TO DO:
In the material below, some lines carry "edges". Copy each such line.

===============

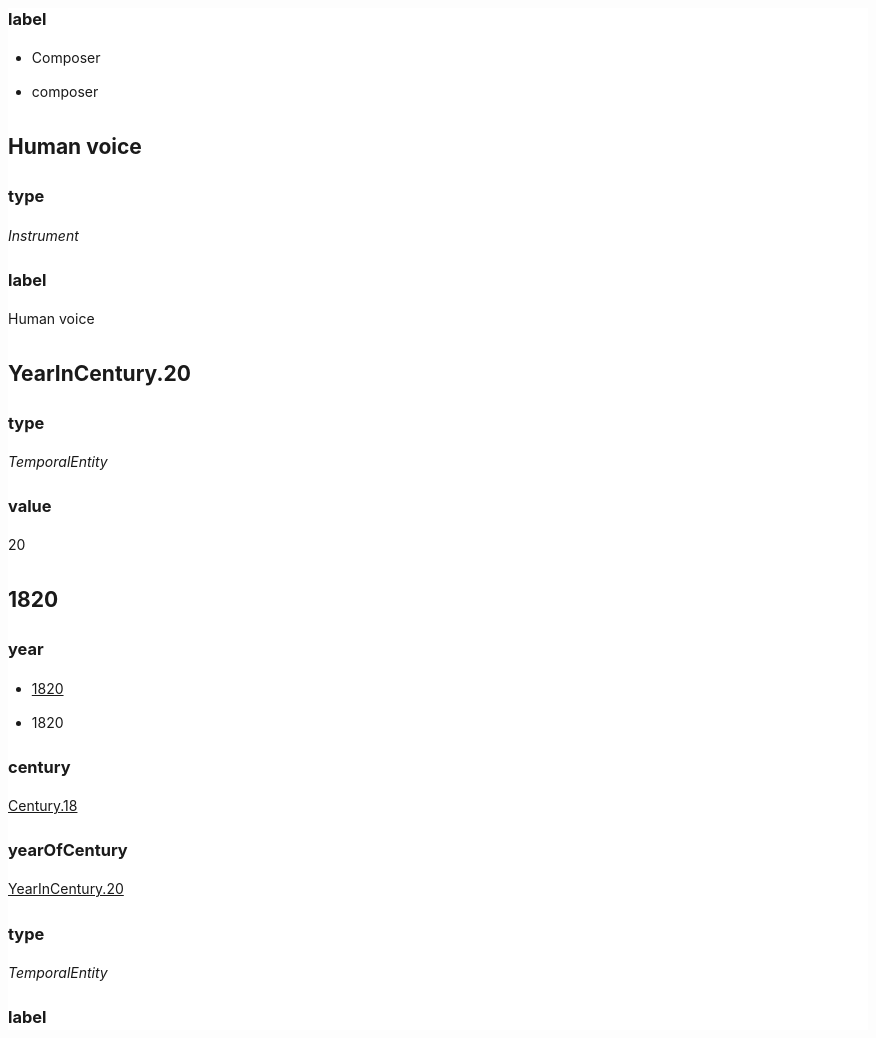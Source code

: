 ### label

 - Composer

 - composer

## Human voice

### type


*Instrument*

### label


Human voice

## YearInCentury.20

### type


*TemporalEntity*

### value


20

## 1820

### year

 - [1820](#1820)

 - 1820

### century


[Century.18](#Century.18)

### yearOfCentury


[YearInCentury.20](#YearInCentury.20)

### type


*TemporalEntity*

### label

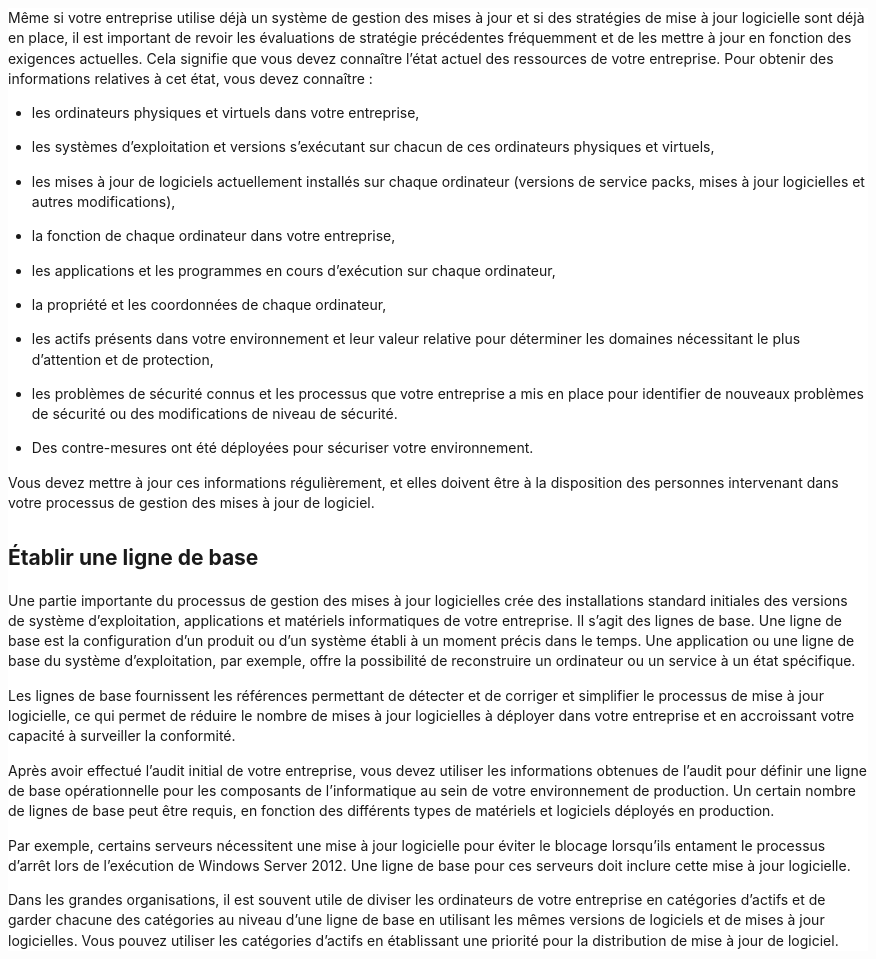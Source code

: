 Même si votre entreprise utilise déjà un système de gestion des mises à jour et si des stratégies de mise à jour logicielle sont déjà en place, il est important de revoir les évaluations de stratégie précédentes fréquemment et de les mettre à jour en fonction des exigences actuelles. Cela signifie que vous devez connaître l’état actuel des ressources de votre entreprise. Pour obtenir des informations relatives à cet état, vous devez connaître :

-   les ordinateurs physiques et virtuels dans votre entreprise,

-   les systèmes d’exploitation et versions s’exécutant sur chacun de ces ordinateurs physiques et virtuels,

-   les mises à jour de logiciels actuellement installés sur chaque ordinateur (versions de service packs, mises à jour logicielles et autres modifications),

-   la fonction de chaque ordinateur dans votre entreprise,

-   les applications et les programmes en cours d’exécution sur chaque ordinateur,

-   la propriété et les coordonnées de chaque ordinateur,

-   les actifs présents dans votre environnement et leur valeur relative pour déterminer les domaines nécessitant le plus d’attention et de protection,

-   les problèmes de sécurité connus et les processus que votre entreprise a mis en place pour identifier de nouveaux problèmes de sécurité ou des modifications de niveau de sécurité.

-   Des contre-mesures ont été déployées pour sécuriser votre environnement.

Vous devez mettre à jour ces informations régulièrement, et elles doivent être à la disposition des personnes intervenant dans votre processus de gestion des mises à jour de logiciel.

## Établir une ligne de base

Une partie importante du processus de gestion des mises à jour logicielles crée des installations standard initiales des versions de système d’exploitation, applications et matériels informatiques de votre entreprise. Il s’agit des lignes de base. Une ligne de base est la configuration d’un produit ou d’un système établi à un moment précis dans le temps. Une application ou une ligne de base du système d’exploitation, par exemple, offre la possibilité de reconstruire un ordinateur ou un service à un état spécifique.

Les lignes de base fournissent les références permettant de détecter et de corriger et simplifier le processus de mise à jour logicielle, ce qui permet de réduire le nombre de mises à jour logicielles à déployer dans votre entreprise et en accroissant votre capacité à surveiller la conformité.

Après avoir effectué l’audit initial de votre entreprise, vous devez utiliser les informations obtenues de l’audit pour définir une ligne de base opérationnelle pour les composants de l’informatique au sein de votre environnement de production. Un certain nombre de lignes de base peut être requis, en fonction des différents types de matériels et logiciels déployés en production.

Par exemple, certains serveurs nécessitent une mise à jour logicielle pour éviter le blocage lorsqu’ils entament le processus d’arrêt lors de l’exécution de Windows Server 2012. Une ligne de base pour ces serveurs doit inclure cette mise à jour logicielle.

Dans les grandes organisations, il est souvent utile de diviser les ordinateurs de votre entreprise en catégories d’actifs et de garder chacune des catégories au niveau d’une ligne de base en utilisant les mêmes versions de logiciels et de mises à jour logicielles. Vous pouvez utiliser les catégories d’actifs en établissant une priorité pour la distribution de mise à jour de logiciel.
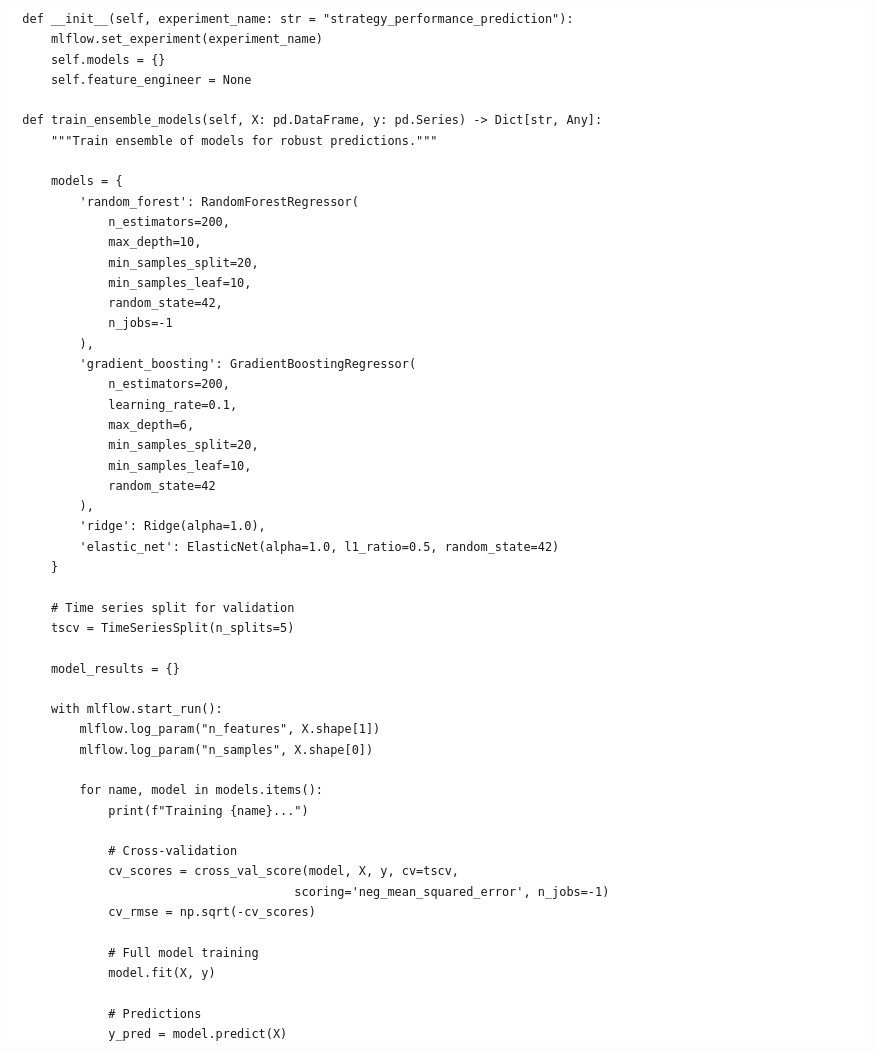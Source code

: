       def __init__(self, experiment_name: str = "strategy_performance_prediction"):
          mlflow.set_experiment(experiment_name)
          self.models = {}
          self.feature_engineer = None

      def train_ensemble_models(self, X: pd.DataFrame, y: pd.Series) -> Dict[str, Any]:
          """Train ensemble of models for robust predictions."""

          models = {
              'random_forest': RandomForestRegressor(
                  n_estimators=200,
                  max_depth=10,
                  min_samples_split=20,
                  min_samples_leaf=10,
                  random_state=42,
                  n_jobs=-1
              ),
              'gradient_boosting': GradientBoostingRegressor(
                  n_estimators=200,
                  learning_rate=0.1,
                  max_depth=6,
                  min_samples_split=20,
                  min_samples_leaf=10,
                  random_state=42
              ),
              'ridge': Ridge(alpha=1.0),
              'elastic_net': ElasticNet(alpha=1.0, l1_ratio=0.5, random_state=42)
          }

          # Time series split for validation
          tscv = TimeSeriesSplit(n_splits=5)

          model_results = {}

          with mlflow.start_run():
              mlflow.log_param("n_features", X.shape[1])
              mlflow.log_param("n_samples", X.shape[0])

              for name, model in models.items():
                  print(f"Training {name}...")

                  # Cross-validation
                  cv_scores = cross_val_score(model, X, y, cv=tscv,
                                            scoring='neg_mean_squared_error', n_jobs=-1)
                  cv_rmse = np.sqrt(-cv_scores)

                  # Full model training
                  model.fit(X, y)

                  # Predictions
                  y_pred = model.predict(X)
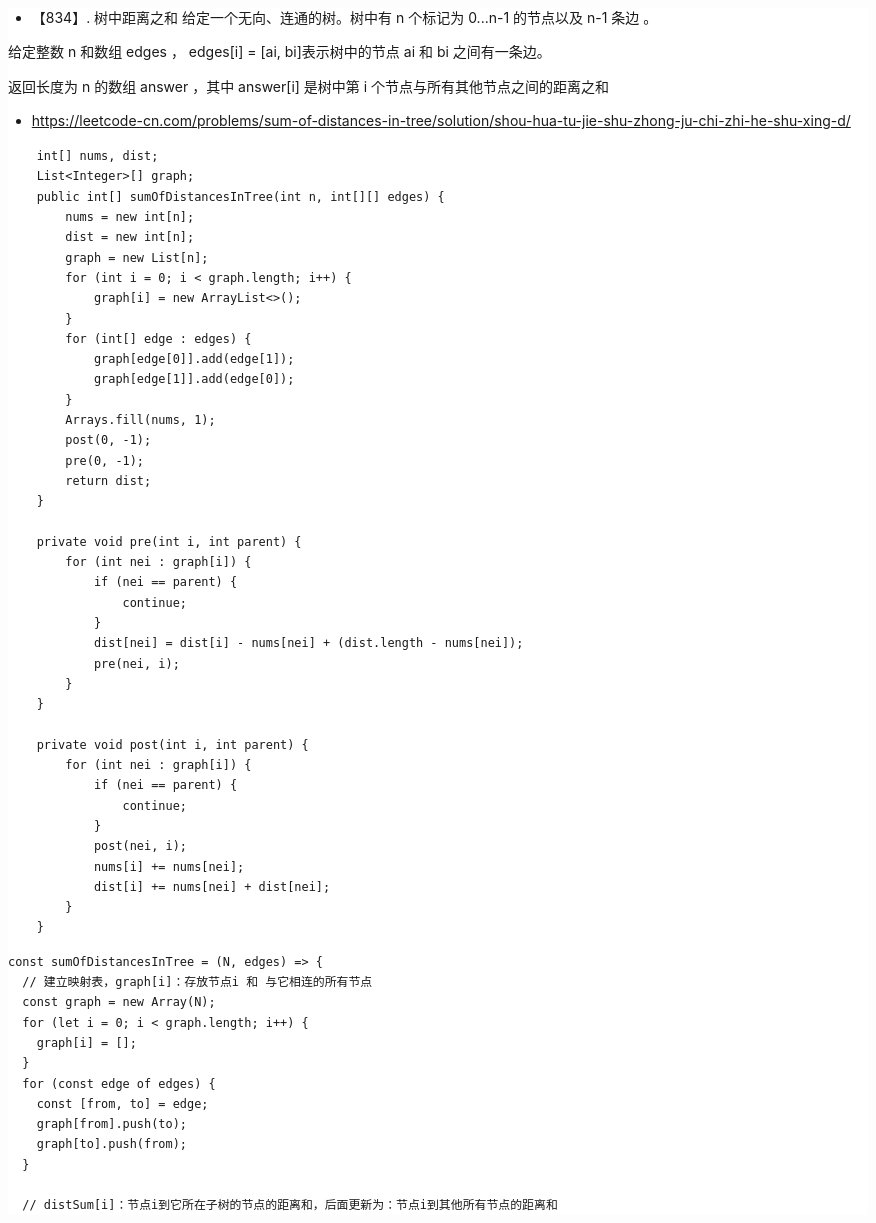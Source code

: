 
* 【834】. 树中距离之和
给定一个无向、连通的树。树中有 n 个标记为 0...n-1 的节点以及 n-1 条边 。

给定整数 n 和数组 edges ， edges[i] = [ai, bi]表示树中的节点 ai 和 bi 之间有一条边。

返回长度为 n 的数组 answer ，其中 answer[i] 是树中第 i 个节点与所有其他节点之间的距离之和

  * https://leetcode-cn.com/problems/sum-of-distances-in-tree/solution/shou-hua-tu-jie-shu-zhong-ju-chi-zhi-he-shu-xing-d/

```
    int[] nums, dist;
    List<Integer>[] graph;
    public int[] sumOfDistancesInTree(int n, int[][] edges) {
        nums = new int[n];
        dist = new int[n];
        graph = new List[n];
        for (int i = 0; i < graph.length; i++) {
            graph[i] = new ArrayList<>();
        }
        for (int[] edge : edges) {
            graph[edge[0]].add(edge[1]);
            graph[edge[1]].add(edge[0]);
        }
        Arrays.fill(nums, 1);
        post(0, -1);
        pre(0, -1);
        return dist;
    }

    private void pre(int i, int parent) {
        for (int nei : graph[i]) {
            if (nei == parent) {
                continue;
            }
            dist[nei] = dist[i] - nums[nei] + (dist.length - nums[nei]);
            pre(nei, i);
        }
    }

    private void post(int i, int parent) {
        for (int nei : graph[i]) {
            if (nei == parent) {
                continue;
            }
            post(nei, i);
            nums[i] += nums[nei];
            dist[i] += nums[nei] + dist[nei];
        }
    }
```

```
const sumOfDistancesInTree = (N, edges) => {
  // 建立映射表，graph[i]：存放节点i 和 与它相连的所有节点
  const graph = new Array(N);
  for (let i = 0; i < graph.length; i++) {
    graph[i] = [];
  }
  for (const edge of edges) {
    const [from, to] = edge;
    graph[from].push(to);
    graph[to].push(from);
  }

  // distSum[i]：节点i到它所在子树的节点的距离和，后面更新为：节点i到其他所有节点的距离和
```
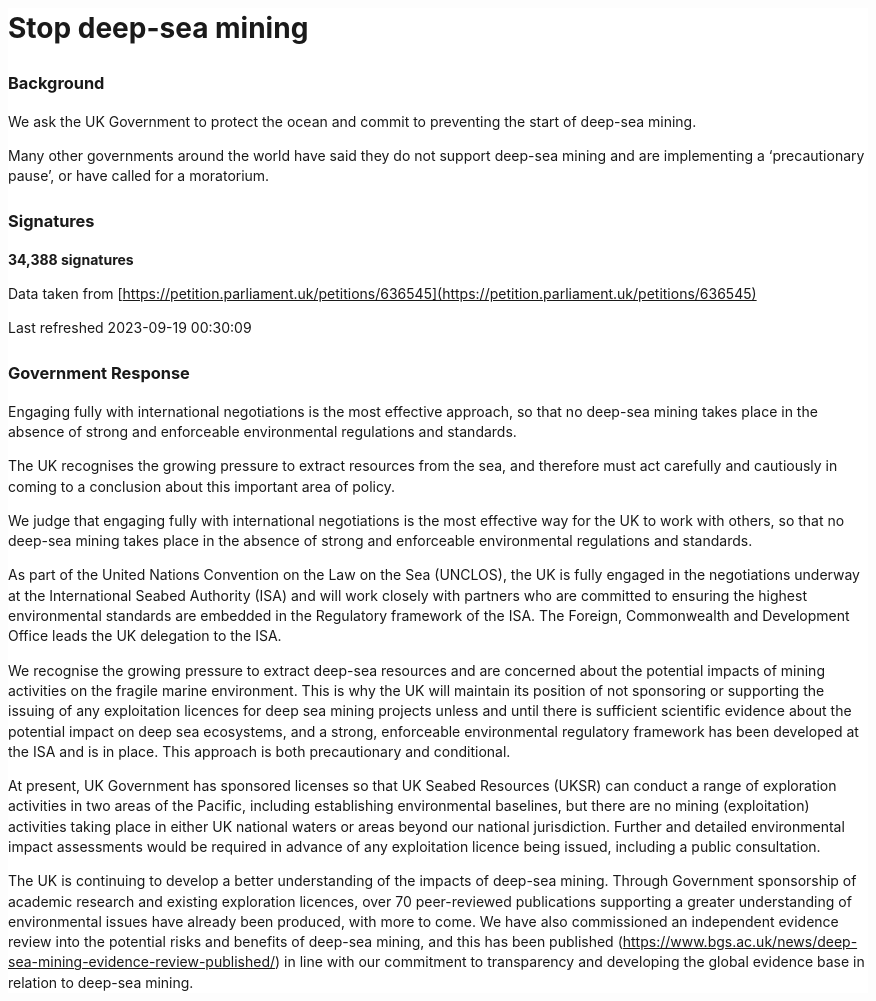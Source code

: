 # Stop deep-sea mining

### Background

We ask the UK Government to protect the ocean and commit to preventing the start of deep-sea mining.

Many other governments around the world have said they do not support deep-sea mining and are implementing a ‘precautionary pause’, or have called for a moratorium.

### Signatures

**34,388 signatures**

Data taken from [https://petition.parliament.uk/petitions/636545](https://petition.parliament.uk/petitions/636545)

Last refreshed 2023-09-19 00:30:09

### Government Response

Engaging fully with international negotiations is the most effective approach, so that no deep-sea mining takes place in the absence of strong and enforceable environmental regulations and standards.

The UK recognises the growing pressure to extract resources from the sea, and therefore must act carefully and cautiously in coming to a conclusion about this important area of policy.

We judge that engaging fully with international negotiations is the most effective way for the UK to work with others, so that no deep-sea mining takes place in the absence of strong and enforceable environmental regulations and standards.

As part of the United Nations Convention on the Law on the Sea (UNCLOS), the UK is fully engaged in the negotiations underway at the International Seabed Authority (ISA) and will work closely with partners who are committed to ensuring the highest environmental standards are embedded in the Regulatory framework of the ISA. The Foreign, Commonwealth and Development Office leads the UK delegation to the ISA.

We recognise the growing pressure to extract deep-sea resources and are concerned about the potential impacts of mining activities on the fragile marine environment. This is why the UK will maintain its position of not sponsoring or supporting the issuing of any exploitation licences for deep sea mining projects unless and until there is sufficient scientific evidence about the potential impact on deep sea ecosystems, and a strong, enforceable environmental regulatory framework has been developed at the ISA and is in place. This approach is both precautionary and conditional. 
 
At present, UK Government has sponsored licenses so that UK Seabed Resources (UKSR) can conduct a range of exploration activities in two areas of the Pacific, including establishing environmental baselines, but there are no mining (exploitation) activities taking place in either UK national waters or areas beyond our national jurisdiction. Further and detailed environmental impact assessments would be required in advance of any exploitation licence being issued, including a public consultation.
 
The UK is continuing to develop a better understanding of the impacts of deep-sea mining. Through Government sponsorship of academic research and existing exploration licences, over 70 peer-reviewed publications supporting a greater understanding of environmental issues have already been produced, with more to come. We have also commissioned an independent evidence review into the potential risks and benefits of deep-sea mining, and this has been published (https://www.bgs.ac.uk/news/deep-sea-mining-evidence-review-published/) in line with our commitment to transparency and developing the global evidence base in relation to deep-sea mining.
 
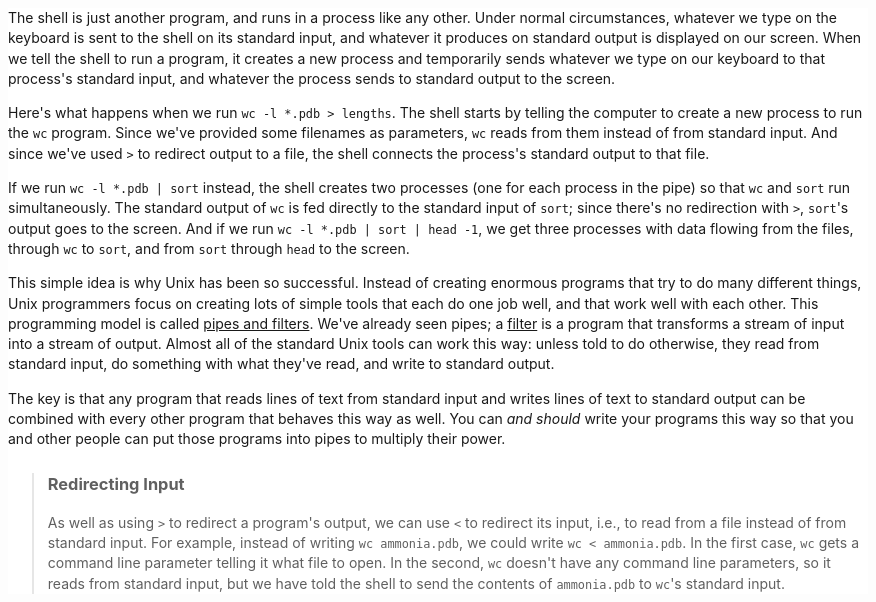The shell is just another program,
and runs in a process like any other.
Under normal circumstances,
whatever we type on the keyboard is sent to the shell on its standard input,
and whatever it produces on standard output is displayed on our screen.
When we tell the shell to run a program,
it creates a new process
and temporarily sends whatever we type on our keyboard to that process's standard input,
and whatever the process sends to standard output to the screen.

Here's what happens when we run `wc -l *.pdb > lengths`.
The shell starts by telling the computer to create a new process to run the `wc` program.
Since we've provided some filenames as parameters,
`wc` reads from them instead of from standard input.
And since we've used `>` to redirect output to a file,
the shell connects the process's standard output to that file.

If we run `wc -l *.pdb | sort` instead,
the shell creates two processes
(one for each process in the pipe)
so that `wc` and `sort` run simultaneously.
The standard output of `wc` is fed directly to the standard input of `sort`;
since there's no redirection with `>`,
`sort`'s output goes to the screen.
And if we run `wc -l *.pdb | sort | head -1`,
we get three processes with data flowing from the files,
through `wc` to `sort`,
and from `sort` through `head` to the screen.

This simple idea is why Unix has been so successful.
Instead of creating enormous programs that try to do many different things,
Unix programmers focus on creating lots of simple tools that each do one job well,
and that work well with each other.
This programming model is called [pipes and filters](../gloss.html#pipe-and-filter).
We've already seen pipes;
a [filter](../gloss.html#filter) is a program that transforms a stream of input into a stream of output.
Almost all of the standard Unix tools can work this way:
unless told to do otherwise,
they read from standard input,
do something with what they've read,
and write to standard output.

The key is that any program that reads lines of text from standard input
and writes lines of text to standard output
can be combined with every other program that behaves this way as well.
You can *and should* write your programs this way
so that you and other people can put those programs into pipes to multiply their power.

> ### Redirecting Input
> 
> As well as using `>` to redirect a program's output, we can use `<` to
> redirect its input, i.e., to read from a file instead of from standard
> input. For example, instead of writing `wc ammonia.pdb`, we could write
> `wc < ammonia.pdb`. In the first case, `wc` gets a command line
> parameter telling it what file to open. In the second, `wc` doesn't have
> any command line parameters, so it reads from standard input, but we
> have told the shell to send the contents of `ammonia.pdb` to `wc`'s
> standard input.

===============

ANSWER AREA:
给定整数 n 和数组 edges ， edges[i] = [ai, bi]表示树中的节点 ai 和 bi 之间有一条边。
    public int[] sumOfDistancesInTree(int n, int[][] edges) {
        for (int[] edge : edges) {
const sumOfDistancesInTree = (N, edges) => {
  for (const edge of edges) {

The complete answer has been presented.